The design – solid concrete walls and no central staircase, so that each section of the building can be locked down separately – was a response to riots on college campuses in the 1960s, said Helen Wood, the associate director of the Center for Student Involvement.

Wood, also a regional director for the Association of College Unions International, said Norris uses its space well – giving student groups separate offices rather than cubicles, for example. However, she said, the fact that NU’s student services offices are spread across campus instead of being contained inside Norris differs from other student unions.

Schumacher said a student union should be a “one-stop shop” for student amenities: a place where students could visit career services or alumni relations, eat lunch, shop for groceries and hang out. Currently, he said, Norris is not.

BIG TEN FACELIFTS

In 1999, the University of Minnesota’s Coffman Memorial Union was faced with a dilemma similar to Norris’.

Once “the living room of the campus,” according to the university’s Web site, Coffman had become a place where students would run errands and leave.
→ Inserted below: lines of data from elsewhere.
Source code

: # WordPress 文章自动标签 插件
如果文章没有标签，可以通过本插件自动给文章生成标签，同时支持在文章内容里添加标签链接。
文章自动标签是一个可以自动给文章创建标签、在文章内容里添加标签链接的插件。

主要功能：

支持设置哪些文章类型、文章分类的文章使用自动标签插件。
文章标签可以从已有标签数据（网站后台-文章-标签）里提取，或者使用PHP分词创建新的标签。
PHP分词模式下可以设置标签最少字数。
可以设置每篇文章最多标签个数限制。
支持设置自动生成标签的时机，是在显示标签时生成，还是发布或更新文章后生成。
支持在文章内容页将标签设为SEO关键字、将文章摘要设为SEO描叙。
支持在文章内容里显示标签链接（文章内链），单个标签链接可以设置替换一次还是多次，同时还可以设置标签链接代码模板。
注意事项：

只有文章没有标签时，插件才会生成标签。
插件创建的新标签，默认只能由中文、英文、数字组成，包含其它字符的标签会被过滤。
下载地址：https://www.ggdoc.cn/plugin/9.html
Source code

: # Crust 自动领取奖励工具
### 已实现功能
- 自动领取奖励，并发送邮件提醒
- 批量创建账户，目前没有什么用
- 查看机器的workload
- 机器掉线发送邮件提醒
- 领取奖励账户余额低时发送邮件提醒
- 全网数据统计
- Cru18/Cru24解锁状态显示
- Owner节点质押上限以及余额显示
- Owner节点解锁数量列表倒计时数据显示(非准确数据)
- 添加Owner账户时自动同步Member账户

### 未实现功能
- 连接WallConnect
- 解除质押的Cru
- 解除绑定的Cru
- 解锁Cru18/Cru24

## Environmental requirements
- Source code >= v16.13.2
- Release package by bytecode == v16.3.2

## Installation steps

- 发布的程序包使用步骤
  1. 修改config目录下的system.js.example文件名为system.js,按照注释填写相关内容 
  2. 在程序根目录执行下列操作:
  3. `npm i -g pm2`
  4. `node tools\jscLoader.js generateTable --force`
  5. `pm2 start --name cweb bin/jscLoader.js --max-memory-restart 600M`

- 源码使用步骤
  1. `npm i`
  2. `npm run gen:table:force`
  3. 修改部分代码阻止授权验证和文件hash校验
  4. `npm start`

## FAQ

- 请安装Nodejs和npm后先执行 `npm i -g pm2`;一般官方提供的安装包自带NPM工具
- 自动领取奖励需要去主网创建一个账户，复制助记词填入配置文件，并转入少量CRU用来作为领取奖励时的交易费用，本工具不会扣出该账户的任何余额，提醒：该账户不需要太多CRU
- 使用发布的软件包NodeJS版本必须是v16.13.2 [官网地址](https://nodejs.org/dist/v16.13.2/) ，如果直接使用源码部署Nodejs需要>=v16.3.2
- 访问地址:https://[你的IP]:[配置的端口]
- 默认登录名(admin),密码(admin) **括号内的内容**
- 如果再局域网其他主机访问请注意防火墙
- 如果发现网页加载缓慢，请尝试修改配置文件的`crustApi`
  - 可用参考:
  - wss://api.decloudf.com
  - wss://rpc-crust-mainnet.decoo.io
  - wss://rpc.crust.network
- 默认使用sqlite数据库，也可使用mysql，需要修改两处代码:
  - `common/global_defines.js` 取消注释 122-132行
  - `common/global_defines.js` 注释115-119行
So when a refurbished Coffman opened its doors in 2003, like Norris, it had added a Starbucks. But unlike NU, Minnesota didn’t stop there – the new Coffman also has a Chick-Fil-A, an Einstein Bros., a student travel agency and a bowling alley.

The University of Iowa Memorial Union recently finished an 18-month, $30-million renovation to modernize its 80-year old union, expanding its bookstore and study space and adding a new food court and coffee shop.

This week, Ohio State University will vacate its student union to build a new facility – a process that will cost $100 million.

The University of Wisconsin recently passed a student initiative to modernize its central union and to demolish and rebuild a satellite building built in the 1960s, adding a sports pub, a climbing wall, another auditorium and more event space.

AN “AWKWARD SITUATION”

Other Big Ten unions’ renovations, however, were driven by problems that Norris does not have, Thomas said.

Because Norris is a newer student union – built in the 1970s instead of being renovated from an existing foundation – it does not suffer from the heating, cooling and electrical issues that plague older buildings.

While conference rooms at other universities do not meet the needs of advancing technology, meeting rooms at Norris have been updated with wireless Internet and digital projectors.